The air pollution we breathe -not always visible- has damaging effects on living things and the environment. Air pollution challenges and solutions are primarily urban; that’s why, to achieve the ambition of the Paris Climate Agreement and SDG agenda, we better look at cities.
Local and global urban pollutions are better addressed at the metropolitan level than at the municipal level. This is a key message from the last year Habitat III summit in Quito. Metropolitan authorities also constitute the right interlocutor for the local implementation of NDC.
Therefore, fighting climate change and achieving the sustainability ambition of the SDG is not uniquely a question of financing. Setting up efficient metropolitan governance structure, transferring required competencies, building technical capacity are also key elements for the success of spending better to achieve more and unlocking investment in sustainable infrastructure.

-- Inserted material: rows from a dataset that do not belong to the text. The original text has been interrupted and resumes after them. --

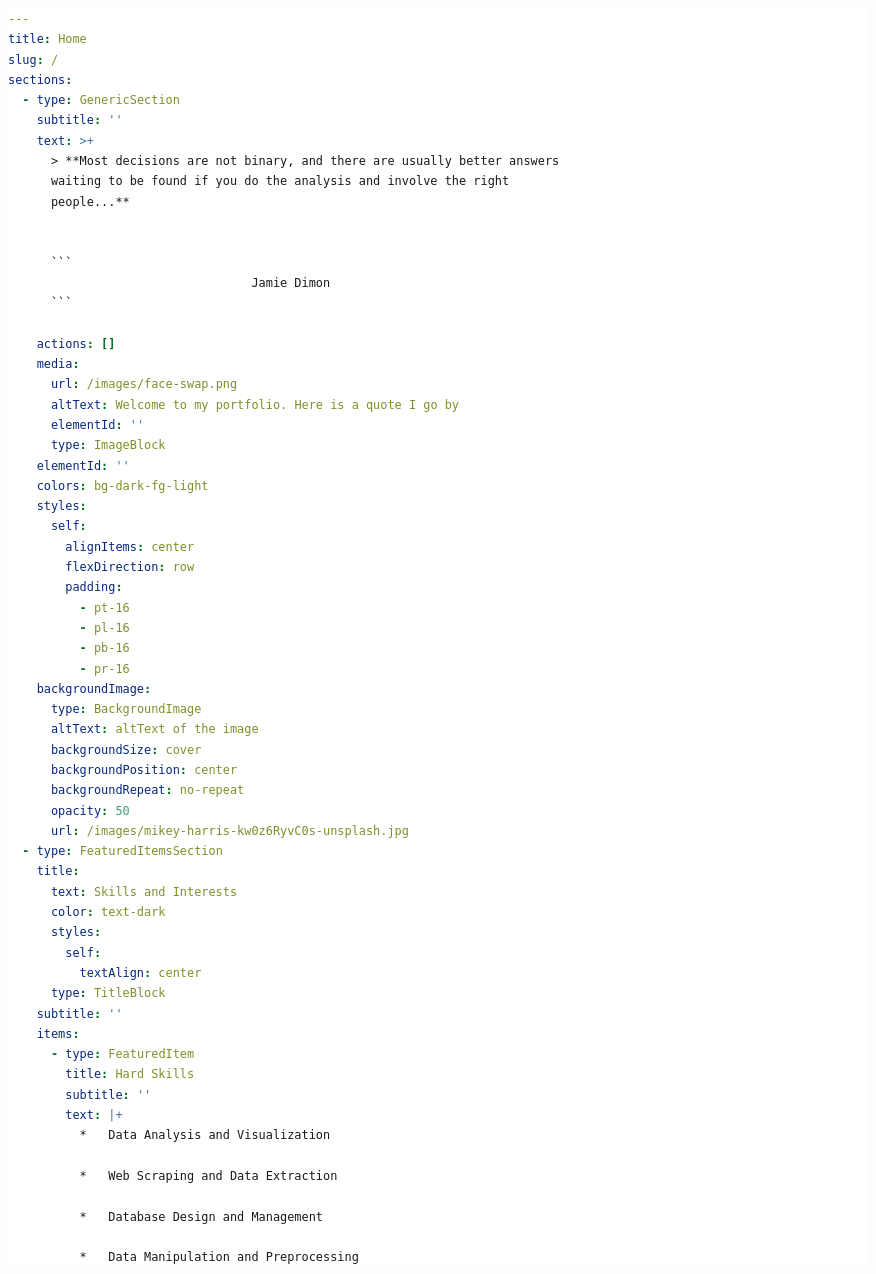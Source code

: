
 ```yaml
---
title: Home
slug: /
sections:
  - type: GenericSection
    subtitle: ''
    text: >+
      > **Most decisions are not binary, and there are usually better answers
      waiting to be found if you do the analysis and involve the right
      people...**


      ```
                                  Jamie Dimon
      ```

    actions: []
    media:
      url: /images/face-swap.png
      altText: Welcome to my portfolio. Here is a quote I go by
      elementId: ''
      type: ImageBlock
    elementId: ''
    colors: bg-dark-fg-light
    styles:
      self:
        alignItems: center
        flexDirection: row
        padding:
          - pt-16
          - pl-16
          - pb-16
          - pr-16
    backgroundImage:
      type: BackgroundImage
      altText: altText of the image
      backgroundSize: cover
      backgroundPosition: center
      backgroundRepeat: no-repeat
      opacity: 50
      url: /images/mikey-harris-kw0z6RyvC0s-unsplash.jpg
  - type: FeaturedItemsSection
    title:
      text: Skills and Interests
      color: text-dark
      styles:
        self:
          textAlign: center
      type: TitleBlock
    subtitle: ''
    items:
      - type: FeaturedItem
        title: Hard Skills
        subtitle: ''
        text: |+
          *   Data Analysis and Visualization

          *   Web Scraping and Data Extraction

          *   Database Design and Management

          *   Data Manipulation and Preprocessing

```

Let’s take an example of the transport sector. In the metropolitan area of Mexico, 40% of the inhabitants cross at least one municipal boundary to get to work, the Mexico-Puebla corridor registers about 760,000 people who travel daily. Obviously, the challenges and the alternative solutions are not at the municipal scale.
With continued urbanization, cities become more functionally interdependent with their surrounding settlements and hinterlands, creating metropolitan regions with a single economy and labor market, with functional relationships of resource cycles, a community with common interests and benefits of joint actions in various sectors. At the request of Chilean Ministry of Interior, the IDB is supporting the Chilean decentralization reform to:
- build the technical capacity of the future Metropolitan Area Departments;
- provide recommendations on the alternative governance structures and competencies.
Establishing a metropolitan governance is a complex process. Here are some key principles based on international experiences:
- “No silver bullet”: There are many alternative models of governance, there is no model that stands above the rest;
- “Focus on the process”: The process of implementing a metropolitan structure is crucial to success of the outcome;
- “Adapt to the circumstances”: The most appropriate metropolitan governance depends on the circumstances, both nationally and locally;
- “Flexibility”: Not only do different governance models work in different cities, models can evolve over time in any city; “Sources of resources”: fiscal resources must be adequate to the responsibilities.